▸ SOURCE MATERIAL
+++++

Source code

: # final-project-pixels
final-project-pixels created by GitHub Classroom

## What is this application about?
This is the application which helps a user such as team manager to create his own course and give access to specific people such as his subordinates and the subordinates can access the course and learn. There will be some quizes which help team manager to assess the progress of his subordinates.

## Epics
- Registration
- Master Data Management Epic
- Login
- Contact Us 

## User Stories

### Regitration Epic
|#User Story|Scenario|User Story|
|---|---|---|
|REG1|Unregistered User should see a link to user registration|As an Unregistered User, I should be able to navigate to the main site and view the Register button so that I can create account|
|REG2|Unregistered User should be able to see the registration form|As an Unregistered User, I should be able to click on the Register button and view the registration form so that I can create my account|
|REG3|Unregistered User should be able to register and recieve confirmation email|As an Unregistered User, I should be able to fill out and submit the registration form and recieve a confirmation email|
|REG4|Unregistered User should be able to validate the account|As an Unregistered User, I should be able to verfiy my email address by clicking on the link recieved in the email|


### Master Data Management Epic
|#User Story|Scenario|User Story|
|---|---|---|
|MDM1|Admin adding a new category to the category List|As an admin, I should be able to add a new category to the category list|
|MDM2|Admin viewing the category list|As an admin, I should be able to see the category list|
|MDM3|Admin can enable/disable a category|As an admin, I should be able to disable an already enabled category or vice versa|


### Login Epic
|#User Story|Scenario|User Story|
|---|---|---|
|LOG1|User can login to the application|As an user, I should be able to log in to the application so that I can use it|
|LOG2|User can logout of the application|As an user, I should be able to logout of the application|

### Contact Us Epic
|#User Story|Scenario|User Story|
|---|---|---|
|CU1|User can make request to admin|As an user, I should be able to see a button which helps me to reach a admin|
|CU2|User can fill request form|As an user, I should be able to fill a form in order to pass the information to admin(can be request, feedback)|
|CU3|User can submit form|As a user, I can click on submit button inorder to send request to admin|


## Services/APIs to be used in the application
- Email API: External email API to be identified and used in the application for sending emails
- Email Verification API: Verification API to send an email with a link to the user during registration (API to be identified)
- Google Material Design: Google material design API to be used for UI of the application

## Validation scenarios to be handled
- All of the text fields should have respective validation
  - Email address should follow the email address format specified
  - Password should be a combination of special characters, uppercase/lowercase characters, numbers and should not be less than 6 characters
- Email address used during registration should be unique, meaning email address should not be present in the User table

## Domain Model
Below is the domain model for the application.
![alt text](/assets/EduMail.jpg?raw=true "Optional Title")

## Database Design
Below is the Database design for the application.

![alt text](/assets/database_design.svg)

+++++

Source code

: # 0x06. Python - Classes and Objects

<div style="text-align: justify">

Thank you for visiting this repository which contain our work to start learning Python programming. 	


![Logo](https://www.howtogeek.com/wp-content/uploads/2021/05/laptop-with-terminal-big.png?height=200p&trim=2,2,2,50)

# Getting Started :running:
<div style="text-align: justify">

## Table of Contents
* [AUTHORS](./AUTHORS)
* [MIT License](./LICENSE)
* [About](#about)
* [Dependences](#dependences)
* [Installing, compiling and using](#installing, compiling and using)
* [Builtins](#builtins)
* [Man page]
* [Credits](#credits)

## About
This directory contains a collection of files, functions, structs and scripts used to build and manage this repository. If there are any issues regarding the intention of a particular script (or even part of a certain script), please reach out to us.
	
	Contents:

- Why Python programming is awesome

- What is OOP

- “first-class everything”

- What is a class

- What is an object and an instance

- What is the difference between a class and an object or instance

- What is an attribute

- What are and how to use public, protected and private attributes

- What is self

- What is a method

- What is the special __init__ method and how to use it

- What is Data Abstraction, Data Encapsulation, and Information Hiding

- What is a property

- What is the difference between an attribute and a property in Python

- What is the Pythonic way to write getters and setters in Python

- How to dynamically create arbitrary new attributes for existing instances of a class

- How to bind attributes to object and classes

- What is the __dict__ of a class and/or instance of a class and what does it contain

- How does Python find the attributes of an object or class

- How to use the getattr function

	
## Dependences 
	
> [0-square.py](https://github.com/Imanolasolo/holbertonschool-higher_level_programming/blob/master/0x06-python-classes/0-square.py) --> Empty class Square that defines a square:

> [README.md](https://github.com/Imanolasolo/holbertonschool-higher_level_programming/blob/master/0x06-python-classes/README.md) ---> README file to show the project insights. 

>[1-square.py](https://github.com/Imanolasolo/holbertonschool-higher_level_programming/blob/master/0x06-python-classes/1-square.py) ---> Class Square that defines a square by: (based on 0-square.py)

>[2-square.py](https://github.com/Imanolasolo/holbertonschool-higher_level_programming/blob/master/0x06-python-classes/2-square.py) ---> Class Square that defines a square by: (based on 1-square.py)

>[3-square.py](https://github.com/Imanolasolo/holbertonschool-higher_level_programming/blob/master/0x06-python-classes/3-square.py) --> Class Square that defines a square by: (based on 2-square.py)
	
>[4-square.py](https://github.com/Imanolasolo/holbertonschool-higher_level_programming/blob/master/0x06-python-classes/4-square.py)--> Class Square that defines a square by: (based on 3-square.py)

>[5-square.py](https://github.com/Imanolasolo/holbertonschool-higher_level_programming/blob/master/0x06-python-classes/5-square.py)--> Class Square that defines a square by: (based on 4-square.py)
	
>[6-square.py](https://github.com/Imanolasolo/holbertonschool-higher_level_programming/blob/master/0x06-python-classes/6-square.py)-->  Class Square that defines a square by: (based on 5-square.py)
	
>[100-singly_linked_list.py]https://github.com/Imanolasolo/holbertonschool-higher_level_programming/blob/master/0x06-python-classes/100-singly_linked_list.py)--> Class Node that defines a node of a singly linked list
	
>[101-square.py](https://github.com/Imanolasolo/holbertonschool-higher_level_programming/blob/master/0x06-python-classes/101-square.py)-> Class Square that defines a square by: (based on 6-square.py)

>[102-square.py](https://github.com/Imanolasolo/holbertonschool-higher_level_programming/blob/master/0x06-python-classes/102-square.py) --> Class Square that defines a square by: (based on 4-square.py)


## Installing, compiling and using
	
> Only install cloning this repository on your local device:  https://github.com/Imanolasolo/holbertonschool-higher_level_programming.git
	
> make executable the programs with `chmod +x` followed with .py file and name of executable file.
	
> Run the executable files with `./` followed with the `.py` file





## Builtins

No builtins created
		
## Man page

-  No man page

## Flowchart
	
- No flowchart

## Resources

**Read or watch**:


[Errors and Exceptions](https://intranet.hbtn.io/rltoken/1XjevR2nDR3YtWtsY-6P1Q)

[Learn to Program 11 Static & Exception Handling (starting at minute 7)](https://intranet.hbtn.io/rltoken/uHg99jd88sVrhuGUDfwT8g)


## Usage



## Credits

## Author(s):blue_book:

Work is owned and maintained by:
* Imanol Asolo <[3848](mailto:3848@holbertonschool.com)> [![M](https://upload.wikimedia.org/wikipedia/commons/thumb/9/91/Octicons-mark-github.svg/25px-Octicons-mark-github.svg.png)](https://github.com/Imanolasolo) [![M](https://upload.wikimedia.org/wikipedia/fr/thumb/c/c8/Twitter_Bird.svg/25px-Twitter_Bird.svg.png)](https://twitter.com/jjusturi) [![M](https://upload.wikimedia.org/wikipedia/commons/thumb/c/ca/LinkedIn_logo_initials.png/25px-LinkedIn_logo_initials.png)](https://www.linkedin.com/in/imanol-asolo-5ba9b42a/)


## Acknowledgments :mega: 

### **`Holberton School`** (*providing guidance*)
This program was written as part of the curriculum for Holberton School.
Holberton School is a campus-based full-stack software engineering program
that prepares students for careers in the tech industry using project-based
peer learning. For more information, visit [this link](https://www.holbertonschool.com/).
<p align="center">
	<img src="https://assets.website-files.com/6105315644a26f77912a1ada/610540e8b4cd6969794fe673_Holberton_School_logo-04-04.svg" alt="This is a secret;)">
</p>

+++++

▸ DESCRIPTION OF THE TASK
Gather up, from the records above, each line where the word "intranet" appears.

▸ YOUR SOLUTION
[Errors and Exceptions](https://intranet.hbtn.io/rltoken/1XjevR2nDR3YtWtsY-6P1Q)
[Learn to Program 11 Static & Exception Handling (starting at minute 7)](https://intranet.hbtn.io/rltoken/uHg99jd88sVrhuGUDfwT8g)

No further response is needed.